Information provided:
--------------------
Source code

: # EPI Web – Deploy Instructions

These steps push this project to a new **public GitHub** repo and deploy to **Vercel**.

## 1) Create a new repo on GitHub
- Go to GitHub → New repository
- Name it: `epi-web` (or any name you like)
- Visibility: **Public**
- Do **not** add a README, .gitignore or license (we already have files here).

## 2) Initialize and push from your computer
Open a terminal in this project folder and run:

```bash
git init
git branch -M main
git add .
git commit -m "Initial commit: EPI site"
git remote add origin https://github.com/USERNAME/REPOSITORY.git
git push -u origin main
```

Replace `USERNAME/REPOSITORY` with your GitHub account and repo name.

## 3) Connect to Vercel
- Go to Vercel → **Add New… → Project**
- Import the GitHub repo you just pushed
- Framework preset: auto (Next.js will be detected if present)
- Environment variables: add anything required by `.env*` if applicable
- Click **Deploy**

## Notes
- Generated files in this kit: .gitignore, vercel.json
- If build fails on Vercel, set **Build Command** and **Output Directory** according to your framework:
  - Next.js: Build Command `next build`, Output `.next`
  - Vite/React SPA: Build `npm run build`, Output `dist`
--------------------
Using the data above, transcribe the lines that run from the line with "Web – Deploy Instructions" to the line with "- Visibility: **Public**", both ends kept, and output nothing else.

: # EPI Web – Deploy Instructions

These steps push this project to a new **public GitHub** repo and deploy to **Vercel**.

## 1) Create a new repo on GitHub
- Go to GitHub → New repository
- Name it: `epi-web` (or any name you like)
- Visibility: **Public**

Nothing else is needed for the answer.